Miro las margaritas, las humildes margaritas, que las pobres, al faltarles el sol, su luz, su calor, se han encogido, asustadas; son tan débiles, tan vulnerables. Miro la fuente, lo sola que está. No hay nadie que se acerque a ella a saciar la sed. No hay enamorados que la escuchen, que jueguen con el agua. Que la contemplen mientras se hablan, mientras sueñan. Solo los gorriones y algunas palomas acuden a beber en ella. Miro también la línea del río, pero no llego a ver el cauce, la maleza que crece en su orilla. No veo los patos nadando y escondiéndose entre los juncos y las espadañas. Ni las garzas, ni las cigüeñas, picoteando el agua.

 

De pronto, sin esperarlo, veo que se prende el cielo. Una y otra vez arden las nubes. Entonces, me contraigo, como las margaritas, y tengo miedo. Al poco, llueve. Las gotas, duras como lágrimas, percuten en el alféizar de la ventana y estallan. Sin embargo, yo no escucho nada. Otra vez se vuelve a incendiar el cielo; otra vez que me repliego, que cierro los ojos. La calle es un río. Se forman remolinos sobre los sumideros. La cortina de la lluvia casi no deja ver el cerezo, emborrona la fuente y oculta totalmente el río. Pero, también de pronto, también sin esperarlo, el cielo se serena y va dejando de llover. Por el sur, se abre un claro y entra el sol. Y aparece el arco iris. Ya veo bien el cerezo, y la fuente, y el río. La hierba brilla. Brilla todo. Los sauces, desmayados, como vencidos, parecen lámparas de noche encendidas. Por los pétalos de las rosas resbalan las últimas gotas de lluvia.

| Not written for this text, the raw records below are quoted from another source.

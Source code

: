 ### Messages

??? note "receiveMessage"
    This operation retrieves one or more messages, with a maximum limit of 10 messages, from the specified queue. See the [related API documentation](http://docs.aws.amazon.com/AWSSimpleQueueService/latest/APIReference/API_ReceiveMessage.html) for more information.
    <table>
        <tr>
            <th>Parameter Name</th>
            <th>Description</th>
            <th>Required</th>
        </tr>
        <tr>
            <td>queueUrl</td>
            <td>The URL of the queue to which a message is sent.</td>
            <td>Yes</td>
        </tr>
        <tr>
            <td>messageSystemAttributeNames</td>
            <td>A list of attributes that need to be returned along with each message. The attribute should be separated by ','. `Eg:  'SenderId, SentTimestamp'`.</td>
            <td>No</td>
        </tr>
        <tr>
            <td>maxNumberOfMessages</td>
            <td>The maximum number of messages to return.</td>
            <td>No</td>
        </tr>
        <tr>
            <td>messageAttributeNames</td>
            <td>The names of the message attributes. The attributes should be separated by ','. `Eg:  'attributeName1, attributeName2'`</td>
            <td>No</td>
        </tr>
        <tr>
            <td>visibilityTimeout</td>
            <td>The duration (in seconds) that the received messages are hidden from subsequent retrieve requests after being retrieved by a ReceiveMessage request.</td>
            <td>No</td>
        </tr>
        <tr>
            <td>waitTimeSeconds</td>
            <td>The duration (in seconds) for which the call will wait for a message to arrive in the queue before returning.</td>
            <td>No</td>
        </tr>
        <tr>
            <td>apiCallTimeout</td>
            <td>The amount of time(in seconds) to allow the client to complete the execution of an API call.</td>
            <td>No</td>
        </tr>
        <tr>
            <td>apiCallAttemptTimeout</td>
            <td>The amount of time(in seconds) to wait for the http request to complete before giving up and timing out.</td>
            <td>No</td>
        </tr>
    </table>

Los caracoles reptan perezosos en las piedras del muro. No lo sé, pero presiento que, allá fuera, huele a limpio. De hecho, el aire se me antoja más claro, más puro.

    

En este momento, breve momento de reposo, refugiado en el silencio y en la soledad, noto que mi cerebro deja de bullir y se aquieta. Mi interior se llena de paz. Las partes de mi ser se armonizan. Me equilibro. Y comienzo a comprender el curso, a veces caprichoso, y a veces también absurdo, de las cosas. Sí, es verdad, el mundo se ha detenido. Al mundo le falta algo, no está completo. No está lleno como antes, se ha vaciado un poco. Pero se llenará, despertará, se pondrá en marcha, y volverá a girar, a crujir. Y volveremos a verlo hacer locuras. Volverá a alarmarnos otra vez. Porque, como decía mi abuelo, detrás de tiempos, tiempos vienen, y nada es para siempre. Por eso, al final, esta mínima y precaria lucidez me hace sonreír, aunque solo sea vagamente.